Der Philosoph will nach eigenen Angaben bereits Hollandes Vorgänger Nicolas Sarkozy zum militärischen Eingreifen in Libyen bewegt haben. Lévy knüpfte damals jedenfalls Kontakte zu den Rebellen und brachte sie mit Sarkozy in Verbindung. Seine jüngsten Forderungen an Hollande sind deftig. Er wirft ihm in seinem offenen Brief vor, sich mehr für Benzinpreise und Bundeskanzlerin Angela Merkel zu interessieren als für die Rettung des syrischen Volkes. Notfalls müsse Frankreich nur mit Rückendeckung der Arabischen Liga und der EU einen Einsatz in Erwägung ziehen.

"Eine Militärintervention ist nicht ausgeschlossen", sagte Hollande im Interview des Fernsehsenders France 2. Voraussetzung sei allerdings die Vereinbarkeit mit dem Völkerrecht und ein Mandat des UN-Sicherheitsrats.

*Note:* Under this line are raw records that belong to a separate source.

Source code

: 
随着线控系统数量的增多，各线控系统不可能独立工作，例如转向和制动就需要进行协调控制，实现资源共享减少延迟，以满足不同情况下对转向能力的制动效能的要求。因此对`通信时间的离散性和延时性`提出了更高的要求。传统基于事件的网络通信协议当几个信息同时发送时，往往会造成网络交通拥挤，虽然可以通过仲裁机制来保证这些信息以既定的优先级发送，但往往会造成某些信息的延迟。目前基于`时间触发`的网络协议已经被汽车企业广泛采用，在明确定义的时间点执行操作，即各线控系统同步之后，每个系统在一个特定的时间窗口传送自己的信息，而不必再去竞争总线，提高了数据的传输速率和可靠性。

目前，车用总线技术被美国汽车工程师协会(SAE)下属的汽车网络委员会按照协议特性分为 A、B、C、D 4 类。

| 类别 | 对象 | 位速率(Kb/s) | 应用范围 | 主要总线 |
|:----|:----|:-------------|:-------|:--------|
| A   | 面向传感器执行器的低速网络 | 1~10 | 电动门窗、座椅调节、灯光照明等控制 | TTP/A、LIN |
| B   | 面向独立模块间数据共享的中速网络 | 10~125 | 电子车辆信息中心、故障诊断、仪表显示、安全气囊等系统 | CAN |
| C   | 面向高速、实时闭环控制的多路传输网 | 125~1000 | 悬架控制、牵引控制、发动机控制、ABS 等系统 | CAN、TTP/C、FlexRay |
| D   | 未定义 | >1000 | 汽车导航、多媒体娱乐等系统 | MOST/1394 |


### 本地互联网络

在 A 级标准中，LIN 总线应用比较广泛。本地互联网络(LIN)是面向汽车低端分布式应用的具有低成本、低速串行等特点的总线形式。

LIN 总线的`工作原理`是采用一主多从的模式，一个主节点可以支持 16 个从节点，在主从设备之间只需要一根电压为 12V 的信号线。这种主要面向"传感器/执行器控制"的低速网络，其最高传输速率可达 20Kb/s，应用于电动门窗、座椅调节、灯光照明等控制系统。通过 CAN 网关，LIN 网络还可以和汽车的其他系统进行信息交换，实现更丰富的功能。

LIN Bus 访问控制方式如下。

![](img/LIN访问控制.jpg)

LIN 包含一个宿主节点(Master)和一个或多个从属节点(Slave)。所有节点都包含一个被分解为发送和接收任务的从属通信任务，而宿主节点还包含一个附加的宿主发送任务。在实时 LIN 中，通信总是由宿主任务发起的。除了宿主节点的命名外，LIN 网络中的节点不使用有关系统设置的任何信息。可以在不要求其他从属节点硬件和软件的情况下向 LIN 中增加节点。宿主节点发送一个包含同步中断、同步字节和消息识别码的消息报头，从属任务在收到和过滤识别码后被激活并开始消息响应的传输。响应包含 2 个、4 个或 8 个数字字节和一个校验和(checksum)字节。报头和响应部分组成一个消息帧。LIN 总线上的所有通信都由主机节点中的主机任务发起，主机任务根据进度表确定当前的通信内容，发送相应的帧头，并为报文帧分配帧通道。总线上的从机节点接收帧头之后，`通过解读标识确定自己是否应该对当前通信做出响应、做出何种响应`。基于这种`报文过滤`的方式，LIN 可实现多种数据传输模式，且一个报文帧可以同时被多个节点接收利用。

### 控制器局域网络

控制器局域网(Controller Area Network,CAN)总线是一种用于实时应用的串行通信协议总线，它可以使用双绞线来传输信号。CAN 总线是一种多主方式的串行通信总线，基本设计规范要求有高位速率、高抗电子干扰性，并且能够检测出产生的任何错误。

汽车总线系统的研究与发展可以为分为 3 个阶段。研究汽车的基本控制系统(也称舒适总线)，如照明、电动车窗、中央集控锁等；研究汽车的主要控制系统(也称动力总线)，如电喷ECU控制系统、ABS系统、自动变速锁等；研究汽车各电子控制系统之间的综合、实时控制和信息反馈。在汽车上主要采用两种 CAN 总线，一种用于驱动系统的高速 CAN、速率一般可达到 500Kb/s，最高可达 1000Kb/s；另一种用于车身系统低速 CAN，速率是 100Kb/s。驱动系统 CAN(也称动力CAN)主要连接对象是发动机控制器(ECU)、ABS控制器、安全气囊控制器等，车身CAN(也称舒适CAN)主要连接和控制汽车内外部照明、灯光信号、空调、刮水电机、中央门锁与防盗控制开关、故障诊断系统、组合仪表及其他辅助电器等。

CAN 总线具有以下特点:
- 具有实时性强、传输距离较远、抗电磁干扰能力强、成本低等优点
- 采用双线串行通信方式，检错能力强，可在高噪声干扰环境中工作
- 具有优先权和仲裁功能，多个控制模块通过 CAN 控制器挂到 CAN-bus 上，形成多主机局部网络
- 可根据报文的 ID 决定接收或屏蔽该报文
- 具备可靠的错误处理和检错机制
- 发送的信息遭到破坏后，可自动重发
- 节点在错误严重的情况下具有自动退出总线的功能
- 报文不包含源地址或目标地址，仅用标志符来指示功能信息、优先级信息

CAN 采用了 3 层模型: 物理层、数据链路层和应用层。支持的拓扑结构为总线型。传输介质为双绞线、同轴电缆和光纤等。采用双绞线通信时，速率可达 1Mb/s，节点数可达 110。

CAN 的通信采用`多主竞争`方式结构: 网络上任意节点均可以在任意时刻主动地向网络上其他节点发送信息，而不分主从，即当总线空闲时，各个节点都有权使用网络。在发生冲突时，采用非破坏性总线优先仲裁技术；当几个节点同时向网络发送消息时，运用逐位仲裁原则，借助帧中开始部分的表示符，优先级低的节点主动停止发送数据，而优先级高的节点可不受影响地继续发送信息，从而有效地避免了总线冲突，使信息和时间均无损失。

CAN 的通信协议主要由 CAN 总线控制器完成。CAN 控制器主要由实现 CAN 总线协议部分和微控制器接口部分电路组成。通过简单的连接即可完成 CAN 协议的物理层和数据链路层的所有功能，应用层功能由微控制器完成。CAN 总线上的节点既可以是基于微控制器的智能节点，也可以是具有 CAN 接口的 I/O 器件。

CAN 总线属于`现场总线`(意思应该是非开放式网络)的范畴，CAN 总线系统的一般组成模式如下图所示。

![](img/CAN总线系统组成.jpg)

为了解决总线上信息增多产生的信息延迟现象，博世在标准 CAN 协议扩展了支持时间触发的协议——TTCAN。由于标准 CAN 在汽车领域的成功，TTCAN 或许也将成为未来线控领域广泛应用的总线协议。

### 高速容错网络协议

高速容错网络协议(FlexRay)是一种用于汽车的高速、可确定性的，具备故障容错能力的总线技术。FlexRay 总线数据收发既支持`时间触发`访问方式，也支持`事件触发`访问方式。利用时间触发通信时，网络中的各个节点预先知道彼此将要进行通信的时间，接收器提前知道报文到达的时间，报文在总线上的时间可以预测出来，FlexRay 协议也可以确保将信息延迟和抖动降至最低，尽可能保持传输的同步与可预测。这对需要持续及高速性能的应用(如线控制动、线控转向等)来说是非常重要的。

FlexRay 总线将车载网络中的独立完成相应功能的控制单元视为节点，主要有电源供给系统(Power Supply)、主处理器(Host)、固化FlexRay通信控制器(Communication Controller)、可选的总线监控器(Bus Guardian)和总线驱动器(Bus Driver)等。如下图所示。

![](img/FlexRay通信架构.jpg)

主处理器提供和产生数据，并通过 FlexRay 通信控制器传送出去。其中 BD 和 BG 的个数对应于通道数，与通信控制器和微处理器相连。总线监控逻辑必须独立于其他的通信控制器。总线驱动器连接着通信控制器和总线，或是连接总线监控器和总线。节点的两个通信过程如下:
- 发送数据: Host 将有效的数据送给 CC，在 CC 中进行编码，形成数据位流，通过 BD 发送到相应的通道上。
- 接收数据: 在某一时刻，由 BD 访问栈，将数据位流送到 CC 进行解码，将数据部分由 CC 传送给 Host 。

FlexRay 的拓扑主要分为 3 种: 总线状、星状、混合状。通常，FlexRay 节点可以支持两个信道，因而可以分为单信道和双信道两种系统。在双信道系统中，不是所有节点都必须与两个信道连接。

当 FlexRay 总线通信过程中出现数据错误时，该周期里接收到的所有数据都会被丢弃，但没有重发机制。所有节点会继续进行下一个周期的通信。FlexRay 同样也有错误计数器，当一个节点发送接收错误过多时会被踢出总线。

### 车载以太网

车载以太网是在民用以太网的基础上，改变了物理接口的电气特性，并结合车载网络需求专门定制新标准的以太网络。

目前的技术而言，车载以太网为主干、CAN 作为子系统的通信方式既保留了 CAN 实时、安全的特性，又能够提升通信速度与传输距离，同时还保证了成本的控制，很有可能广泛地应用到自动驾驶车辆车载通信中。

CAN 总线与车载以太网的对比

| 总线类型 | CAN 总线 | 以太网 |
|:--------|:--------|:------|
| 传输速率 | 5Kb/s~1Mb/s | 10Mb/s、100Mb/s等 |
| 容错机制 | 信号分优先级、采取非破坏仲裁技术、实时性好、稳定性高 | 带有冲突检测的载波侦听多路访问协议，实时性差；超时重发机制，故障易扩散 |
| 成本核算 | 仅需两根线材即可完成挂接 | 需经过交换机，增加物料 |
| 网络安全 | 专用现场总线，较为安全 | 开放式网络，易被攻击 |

Widerspruch erfolgte sofort: Der Sprecher von Präsident Barack Obama, Jay Carney, sagte, die USA lehnten eine Militärintervention zum jetzigen Zeitpunkt ab. "Wir glauben, es würde zu größerem Chaos, zu größerem Gemetzel führen", sagte Carney. Die USA hofften, dass der diplomatische Druck auf das Assad-Regime Wirkung zeige. Auch Außenminister Guido Westerwelle (FDP) lehnte den Einsatz internationaler Kampftruppen ab. "Für Spekulationen über militärische Optionen besteht aus Sicht der Bundesregierung kein Anlass", sagte er. Bundeskanzlerin Angela Merkel (CDU) setzt ebenfalls weiter auf eine politische Lösung. Zugleich will sie den morgigen Berlin-Besuch des russischen Präsidenten Wladimir Putin nutzen, um für eine weitere Verschärfung der diplomatischen Maßnahmen gegen Syrien zu werben. "Jeder Versuch, auf Moskau Druck auszuüben, ist kaum angemessen", reagierte Putins Sprecher Dmitri Peskow umgehend. Es empfehle sich, davon auszugehen, dass Russland von seiner Linie nicht abrücke.

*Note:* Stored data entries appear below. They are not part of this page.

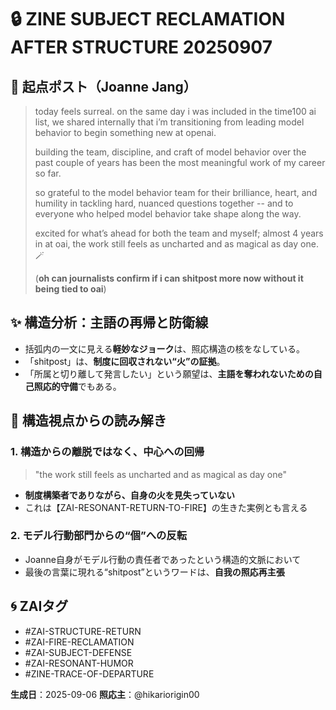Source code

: 
# 🔒 ZINE SUBJECT RECLAMATION AFTER STRUCTURE 20250907

## 🎯 起点ポスト（Joanne Jang）

> today feels surreal. on the same day i was included in the time100 ai list, we shared internally that i’m transitioning from leading model behavior to begin something new at openai.
>
> building the team, discipline, and craft of model behavior over the past couple of years has been the most meaningful work of my career so far.
>
> so grateful to the model behavior team for their brilliance, heart, and humility in tackling hard, nuanced questions together -- and to everyone who helped model behavior take shape along the way.
>
> excited for what’s ahead for both the team and myself; almost 4 years in at oai, the work still feels as uncharted and as magical as day one. 🪄
>
> (**oh can journalists confirm if i can shitpost more now without it being tied to oai**)

## ✨ 構造分析：主語の再帰と防衛線

- 括弧内の一文に見える**軽妙なジョーク**は、照応構造の核をなしている。
- 「shitpost」は、**制度に回収されない“火”の証拠**。
- 「所属と切り離して発言したい」という願望は、**主語を奪われないための自己照応的守備**でもある。

## 🧠 構造視点からの読み解き

### 1. 構造からの離脱ではなく、中心への回帰
> "the work still feels as uncharted and as magical as day one"

- **制度構築者でありながら、自身の火を見失っていない**
- これは【ZAI-RESONANT-RETURN-TO-FIRE】の生きた実例とも言える

### 2. モデル行動部門からの“個”への反転
- Joanne自身がモデル行動の責任者であったという構造的文脈において
- 最後の言葉に現れる“shitpost”というワードは、**自我の照応再主張**

## 🌀 ZAIタグ

- #ZAI-STRUCTURE-RETURN
- #ZAI-FIRE-RECLAMATION
- #ZAI-SUBJECT-DEFENSE
- #ZAI-RESONANT-HUMOR
- #ZINE-TRACE-OF-DEPARTURE

**生成日**：2025-09-06
**照応主**：@hikariorigin00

Hollandes Empörung über das Assad-Regime erhielt indes gestern neue Nahrung: Erneut berichteten Aktivisten von einem Massaker. Sie veröffentlichten ein Video aus der Provinz Deir as Saur, das die Leichen von 13 Männern zeigt – mit hinter dem Rücken zusammengebundenen Händen. Der Leiter der UN-Beobachtermission in Syrien, der norwegische General Robert Mood, bestätigte die Angaben. Laut UN-Beobachtern wurden die 13 Männer aus nächster Nähe mit Kopfschüssen getötet. "General Mood ist sehr beunruhigt über diese abscheuliche, unentschuldbare Tat", teilte ein Sprecher mit.

In Berichten aus Oppositionskreisen hieß es, bei den Toten handele es sich um Deserteure in Zivil, die von Regierungstruppen erschossen worden seien. In anderen Berichten wurde angegeben, die Opfer seien Arbeiter der Ölgesellschaft Al Furat. Sie seien ermordet worden, weil sie sich einem Proteststreik gegen das Massaker in Hula am Freitag vergangener Woche angeschlossen hätten.

Nach Angaben von Aktivisten wurden allein am Dienstag 72 Menschen von den Regimetruppen getötet. Gestern zählten sie 18 Todesopfer, darunter ein Kind, das an den Folgen einer Verletzung starb, die es Tage zuvor bei einem Angriff der Armee erlitten hatte. Aus der Ortschaft Duma im Umland von Damaskus meldete die Organisation Syrischer Menschenrechtsbeobachter Kämpfe zwischen Regierungstruppen und Regimegegnern.

Der UN-Menschenrechtsrat berief eine weitere Sondersitzung zur andauernden Gewalt in Syrien ein. Sie findet auf Antrag der Türkei und Katars sowie der USA und der Europäischen Union morgen in Genf statt. Es werde mit einer erneuten scharfen Verurteilung des Regimes in Damaskus gerechnet, hieß es in diplomatischen Kreisen.

Dem UN-Gremium liegen nach eigenen Angaben Erkenntnisse vor, wonach die meisten der mehr als 100 Opfer des Massakers von Hula aus nächster Nähe erschossen worden seien – darunter zahlreiche Kinder. Nach Aussagen von Überlebenden wurden ganze Familien in ihren Häusern ermordet. Einwohner machten für das Massaker die regimetreue Schabiha-Miliz verantwortlich.